Clonal architecture of the mouse retina.

The study of chimeric retinas has yielded insight on the early development of retina. The close match in chimerism ratios between right and left retinas is significant and supports the idea that both retinas originate from a common population of progenitors. We are able to estimate numbers of progenitor cells that contribute to the formation of the retina and the approximate time at which this small group is isolated from surrounding prosencephalic cell fields. These cells undergo at least five rounds of division before the first retinal neurons are generated. The mouse retina is not build from the center outward.

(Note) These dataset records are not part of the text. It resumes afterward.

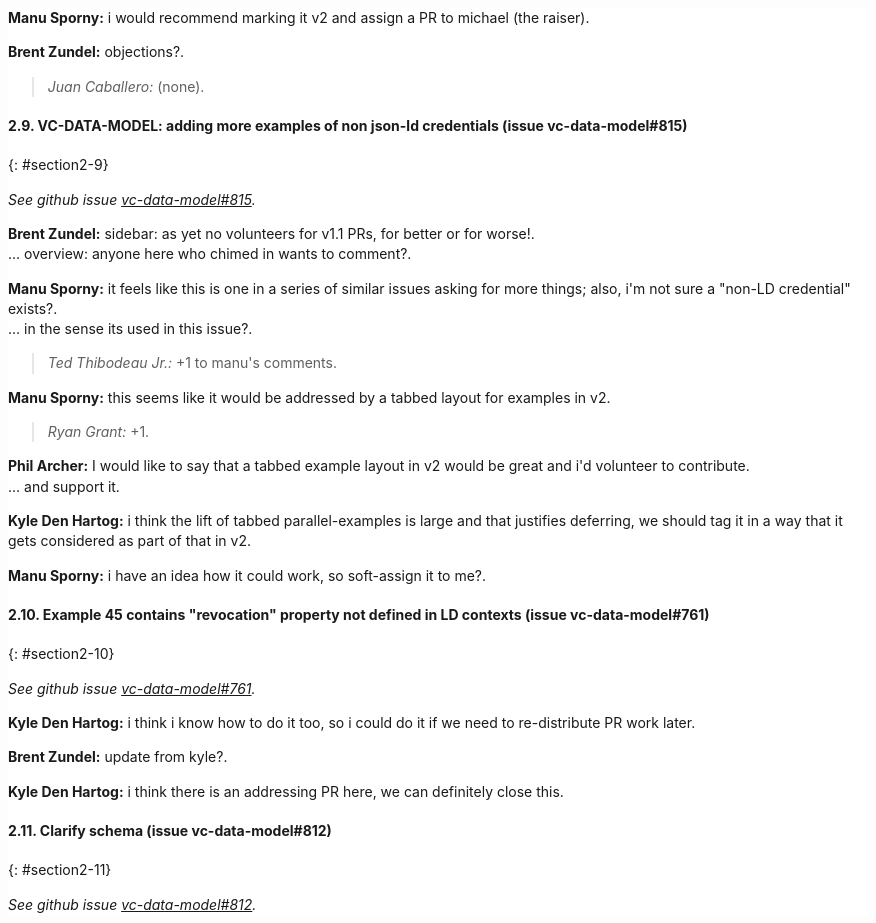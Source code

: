 **Manu Sporny:** i would recommend marking it v2 and assign a PR to michael (the raiser).  

**Brent Zundel:** objections?.  

> *Juan Caballero:* (none).

#### 2.9. VC-DATA-MODEL: adding more examples of non json-ld credentials (issue vc-data-model#815)
{: #section2-9}

_See github issue [vc-data-model#815](https://github.com/w3c/vc-data-model/issues/815)._





**Brent Zundel:** sidebar: as yet no volunteers for v1.1 PRs, for better or for worse!.  
… overview: anyone here who chimed in wants to comment?.  

**Manu Sporny:** it feels like this is one in a series of similar issues asking for more things; also, i'm not sure a "non-LD credential" exists?.  
… in the sense its used in this issue?.  

> *Ted Thibodeau Jr.:* +1 to manu's comments.

**Manu Sporny:** this seems like it would be addressed by a tabbed layout for examples in v2.  

> *Ryan Grant:* +1.

**Phil Archer:** I would like to say that a tabbed example layout in v2 would be great and i'd volunteer to contribute.  
… and support it.  

**Kyle Den Hartog:** i think the lift of tabbed parallel-examples is large and that justifies deferring, we should tag it in a way that it gets considered as part of that in v2.  

**Manu Sporny:** i have an idea how it could work, so soft-assign it to me?.  

#### 2.10. Example 45 contains "revocation" property not defined in LD contexts (issue vc-data-model#761)
{: #section2-10}

_See github issue [vc-data-model#761](https://github.com/w3c/vc-data-model/issues/761)._





**Kyle Den Hartog:** i think i know how to do it too, so i could do it if we need to re-distribute PR work later.  

**Brent Zundel:** update from kyle?.  

**Kyle Den Hartog:** i think there is an addressing PR here, we can definitely close this.  

#### 2.11. Clarify schema (issue vc-data-model#812)
{: #section2-11}

_See github issue [vc-data-model#812](https://github.com/w3c/vc-data-model/issues/812)._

There is simultaneous expansion and differentiation in all parts of the retina and as a result clones are not arranged in wedges. Instead the mouse retina is a patchwork of clones that do not differ greatly in size from center to periphery. The most consistent radial feature in mouse retina is a raphe left at the line of fusion of the margins of the ventral fissure. Processes that shape the clonal patchwork are both passive and active, intrinsic and extrinsic. Certain features of the clonal architecture of the retina, such as the size differences of clones are primarily passive responses to extrinsic forces on progenitor cells and their progeny. The fifteen-fold range in the size of cohorts is not due to intrinsic differences in the proliferative capacity of individual progenitor cells, but is due to the extent of cell movement and mixing at early stages of development. In contrast, active or intrinsic processes are illustrated by the partial (and still controversial) restriction of retinal progenitors, the possible clonal differences between ganglion cells with crossed and uncrossed projections, and the consistent differences in ratios of albino and pigmented genotypes in peripheral and central retina.